TASK TO COMPLETE — Locate all lines in the data below that hold "given" and show them.

SOURCE RECORDS —
----

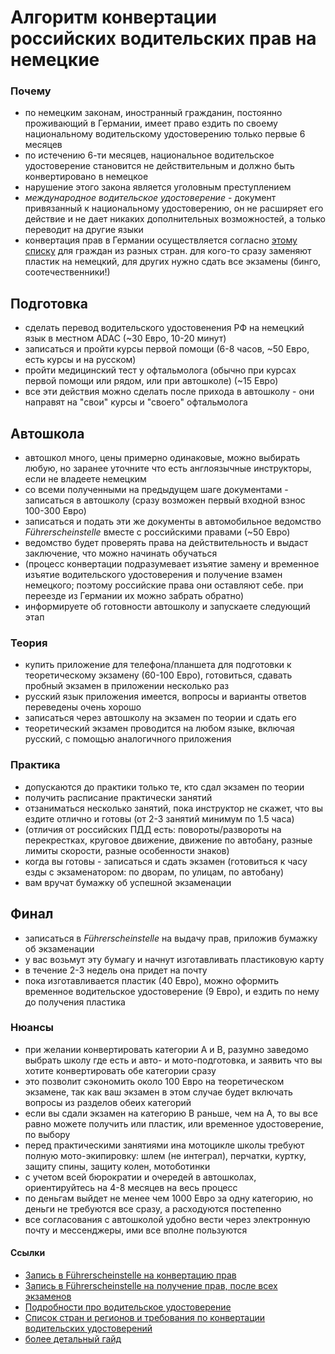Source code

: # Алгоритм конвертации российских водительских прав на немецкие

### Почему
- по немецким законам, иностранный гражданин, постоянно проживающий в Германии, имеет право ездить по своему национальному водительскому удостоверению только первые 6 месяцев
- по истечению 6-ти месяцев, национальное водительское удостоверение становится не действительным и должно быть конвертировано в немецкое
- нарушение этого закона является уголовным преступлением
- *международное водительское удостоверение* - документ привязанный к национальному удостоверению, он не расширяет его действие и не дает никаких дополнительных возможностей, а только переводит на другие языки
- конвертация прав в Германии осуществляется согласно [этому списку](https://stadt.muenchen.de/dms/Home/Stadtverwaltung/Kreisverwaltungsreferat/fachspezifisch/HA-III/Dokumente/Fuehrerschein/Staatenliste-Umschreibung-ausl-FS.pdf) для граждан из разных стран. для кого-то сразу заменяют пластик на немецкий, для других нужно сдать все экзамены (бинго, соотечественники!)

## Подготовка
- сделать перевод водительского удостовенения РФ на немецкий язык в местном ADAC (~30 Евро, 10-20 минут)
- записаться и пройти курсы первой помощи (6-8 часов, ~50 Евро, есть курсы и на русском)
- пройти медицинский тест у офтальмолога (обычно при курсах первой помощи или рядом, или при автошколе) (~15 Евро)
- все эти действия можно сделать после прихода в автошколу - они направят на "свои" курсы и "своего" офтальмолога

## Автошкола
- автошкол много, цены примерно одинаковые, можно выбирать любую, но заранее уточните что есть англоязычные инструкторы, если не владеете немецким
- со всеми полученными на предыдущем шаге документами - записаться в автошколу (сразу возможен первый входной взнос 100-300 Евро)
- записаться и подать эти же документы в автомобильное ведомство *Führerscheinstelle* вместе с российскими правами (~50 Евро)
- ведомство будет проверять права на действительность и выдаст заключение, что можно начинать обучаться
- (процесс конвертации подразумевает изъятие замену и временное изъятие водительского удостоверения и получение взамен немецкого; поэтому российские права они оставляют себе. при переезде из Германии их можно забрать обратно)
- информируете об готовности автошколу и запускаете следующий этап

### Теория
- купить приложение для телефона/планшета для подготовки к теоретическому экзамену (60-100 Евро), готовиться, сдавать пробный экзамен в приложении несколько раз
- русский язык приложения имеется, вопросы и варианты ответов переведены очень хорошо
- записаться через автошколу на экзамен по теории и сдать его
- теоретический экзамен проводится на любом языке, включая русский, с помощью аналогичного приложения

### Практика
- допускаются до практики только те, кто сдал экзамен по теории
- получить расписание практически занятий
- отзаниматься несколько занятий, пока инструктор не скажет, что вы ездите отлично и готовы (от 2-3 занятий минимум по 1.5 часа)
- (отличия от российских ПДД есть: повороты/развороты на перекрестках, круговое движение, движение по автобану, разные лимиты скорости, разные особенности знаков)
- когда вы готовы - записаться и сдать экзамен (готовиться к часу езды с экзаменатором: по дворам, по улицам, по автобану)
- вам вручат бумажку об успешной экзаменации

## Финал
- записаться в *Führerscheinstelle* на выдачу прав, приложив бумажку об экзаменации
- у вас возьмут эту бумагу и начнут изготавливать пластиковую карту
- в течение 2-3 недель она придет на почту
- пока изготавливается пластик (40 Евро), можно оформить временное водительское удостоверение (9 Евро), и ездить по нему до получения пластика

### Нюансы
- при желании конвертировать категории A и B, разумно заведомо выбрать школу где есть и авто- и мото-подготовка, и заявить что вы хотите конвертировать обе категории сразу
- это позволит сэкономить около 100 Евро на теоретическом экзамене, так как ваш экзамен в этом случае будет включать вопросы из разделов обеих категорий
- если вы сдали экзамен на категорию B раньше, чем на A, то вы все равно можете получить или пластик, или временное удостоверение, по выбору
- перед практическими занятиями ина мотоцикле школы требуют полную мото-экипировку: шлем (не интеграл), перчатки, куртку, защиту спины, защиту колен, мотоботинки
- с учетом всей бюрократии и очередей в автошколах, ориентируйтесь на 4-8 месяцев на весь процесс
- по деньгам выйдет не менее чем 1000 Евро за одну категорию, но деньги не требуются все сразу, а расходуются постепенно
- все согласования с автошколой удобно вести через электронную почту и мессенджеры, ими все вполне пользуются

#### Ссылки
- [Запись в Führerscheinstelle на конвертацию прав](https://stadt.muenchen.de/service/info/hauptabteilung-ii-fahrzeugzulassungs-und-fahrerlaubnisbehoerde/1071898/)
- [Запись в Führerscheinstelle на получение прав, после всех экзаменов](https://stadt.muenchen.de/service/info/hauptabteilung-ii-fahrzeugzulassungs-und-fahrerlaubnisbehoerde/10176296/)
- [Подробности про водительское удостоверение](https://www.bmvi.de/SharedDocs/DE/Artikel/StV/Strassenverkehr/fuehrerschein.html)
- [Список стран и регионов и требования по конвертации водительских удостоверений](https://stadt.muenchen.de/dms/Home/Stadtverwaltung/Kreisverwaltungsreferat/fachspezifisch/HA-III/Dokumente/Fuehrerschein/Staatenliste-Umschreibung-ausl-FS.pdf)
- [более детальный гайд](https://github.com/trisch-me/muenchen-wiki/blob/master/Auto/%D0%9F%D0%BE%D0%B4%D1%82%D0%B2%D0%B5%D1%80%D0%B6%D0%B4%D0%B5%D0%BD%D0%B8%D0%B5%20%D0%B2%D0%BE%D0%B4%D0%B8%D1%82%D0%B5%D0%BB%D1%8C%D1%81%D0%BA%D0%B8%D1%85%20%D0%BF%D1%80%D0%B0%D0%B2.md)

----

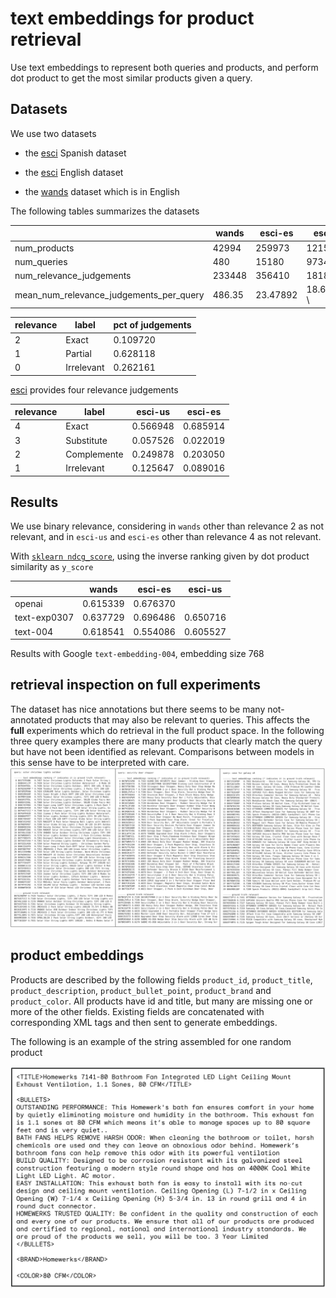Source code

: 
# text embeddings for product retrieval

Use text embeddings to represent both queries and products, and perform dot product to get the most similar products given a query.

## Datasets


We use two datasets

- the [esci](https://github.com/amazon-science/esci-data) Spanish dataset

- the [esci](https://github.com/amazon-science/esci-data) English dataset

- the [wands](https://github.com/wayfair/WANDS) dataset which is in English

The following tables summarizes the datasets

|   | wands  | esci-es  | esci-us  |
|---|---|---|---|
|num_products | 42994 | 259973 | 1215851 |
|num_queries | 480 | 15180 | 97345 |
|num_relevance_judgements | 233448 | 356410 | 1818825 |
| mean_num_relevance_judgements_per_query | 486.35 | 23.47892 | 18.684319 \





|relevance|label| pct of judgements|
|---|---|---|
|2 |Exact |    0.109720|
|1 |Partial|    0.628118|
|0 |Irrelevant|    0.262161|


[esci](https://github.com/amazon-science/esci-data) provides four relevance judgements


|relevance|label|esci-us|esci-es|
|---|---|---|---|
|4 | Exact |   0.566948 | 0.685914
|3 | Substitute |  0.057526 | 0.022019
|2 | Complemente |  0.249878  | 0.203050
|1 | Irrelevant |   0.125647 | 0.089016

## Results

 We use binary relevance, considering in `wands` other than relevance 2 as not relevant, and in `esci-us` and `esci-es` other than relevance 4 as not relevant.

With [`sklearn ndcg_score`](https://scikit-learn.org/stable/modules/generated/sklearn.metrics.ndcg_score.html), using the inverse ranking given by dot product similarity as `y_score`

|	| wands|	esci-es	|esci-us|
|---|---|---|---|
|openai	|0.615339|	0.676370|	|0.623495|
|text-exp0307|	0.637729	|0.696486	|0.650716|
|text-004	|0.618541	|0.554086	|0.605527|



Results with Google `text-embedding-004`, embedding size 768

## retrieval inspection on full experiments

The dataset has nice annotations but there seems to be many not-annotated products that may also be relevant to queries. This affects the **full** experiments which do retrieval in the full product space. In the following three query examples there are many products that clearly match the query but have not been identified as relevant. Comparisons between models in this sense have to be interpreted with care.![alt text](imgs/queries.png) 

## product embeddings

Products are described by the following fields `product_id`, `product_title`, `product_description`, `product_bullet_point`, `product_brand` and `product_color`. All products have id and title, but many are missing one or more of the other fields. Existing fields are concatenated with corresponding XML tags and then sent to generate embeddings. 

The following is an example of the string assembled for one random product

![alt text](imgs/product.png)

----

YOUR SOLUTION —
Use text embeddings to represent both queries and products, and perform dot product to get the most similar products given a query.
With [`sklearn ndcg_score`](https://scikit-learn.org/stable/modules/generated/sklearn.metrics.ndcg_score.html), using the inverse ranking given by dot product similarity as `y_score`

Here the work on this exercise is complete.